START Exercise materials

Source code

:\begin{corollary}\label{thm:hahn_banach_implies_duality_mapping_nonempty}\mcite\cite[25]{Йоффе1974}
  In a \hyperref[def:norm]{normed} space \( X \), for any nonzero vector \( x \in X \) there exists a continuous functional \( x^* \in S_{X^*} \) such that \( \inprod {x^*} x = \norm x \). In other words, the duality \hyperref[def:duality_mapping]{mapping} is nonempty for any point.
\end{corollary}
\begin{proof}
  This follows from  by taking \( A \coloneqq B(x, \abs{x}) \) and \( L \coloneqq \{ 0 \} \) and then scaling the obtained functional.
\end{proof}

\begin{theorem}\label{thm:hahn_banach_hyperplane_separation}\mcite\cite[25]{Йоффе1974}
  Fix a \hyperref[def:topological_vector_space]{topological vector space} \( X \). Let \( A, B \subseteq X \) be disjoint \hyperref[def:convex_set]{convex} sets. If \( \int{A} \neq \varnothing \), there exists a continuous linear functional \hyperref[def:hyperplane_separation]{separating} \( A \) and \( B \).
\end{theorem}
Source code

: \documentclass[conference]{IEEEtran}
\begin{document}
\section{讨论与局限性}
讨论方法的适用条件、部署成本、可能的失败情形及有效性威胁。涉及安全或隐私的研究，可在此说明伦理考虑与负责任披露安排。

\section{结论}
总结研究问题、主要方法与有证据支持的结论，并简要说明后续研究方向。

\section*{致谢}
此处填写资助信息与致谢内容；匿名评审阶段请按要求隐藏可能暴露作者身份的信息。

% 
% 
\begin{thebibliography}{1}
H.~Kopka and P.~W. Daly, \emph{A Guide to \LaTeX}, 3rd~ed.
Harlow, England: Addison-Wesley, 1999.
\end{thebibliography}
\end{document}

END Exercise materials

• _Task instructions_
Give each line of the records above again, unchanged.

• _Your response_
Source code

:\begin{corollary}\label{thm:hahn_banach_implies_duality_mapping_nonempty}\mcite\cite[25]{Йоффе1974}
  In a \hyperref[def:norm]{normed} space \( X \), for any nonzero vector \( x \in X \) there exists a continuous functional \( x^* \in S_{X^*} \) such that \( \inprod {x^*} x = \norm x \). In other words, the duality \hyperref[def:duality_mapping]{mapping} is nonempty for any point.
\end{corollary}
\begin{proof}
  This follows from  by taking \( A \coloneqq B(x, \abs{x}) \) and \( L \coloneqq \{ 0 \} \) and then scaling the obtained functional.
\end{proof}

\begin{theorem}\label{thm:hahn_banach_hyperplane_separation}\mcite\cite[25]{Йоффе1974}
  Fix a \hyperref[def:topological_vector_space]{topological vector space} \( X \). Let \( A, B \subseteq X \) be disjoint \hyperref[def:convex_set]{convex} sets. If \( \int{A} \neq \varnothing \), there exists a continuous linear functional \hyperref[def:hyperplane_separation]{separating} \( A \) and \( B \).
\end{theorem}
Source code

: \documentclass[conference]{IEEEtran}
\begin{document}
\section{讨论与局限性}
讨论方法的适用条件、部署成本、可能的失败情形及有效性威胁。涉及安全或隐私的研究，可在此说明伦理考虑与负责任披露安排。

\section{结论}
总结研究问题、主要方法与有证据支持的结论，并简要说明后续研究方向。

\section*{致谢}
此处填写资助信息与致谢内容；匿名评审阶段请按要求隐藏可能暴露作者身份的信息。

% 
% 
\begin{thebibliography}{1}
H.~Kopka and P.~W. Daly, \emph{A Guide to \LaTeX}, 3rd~ed.
Harlow, England: Addison-Wesley, 1999.
\end{thebibliography}
\end{document}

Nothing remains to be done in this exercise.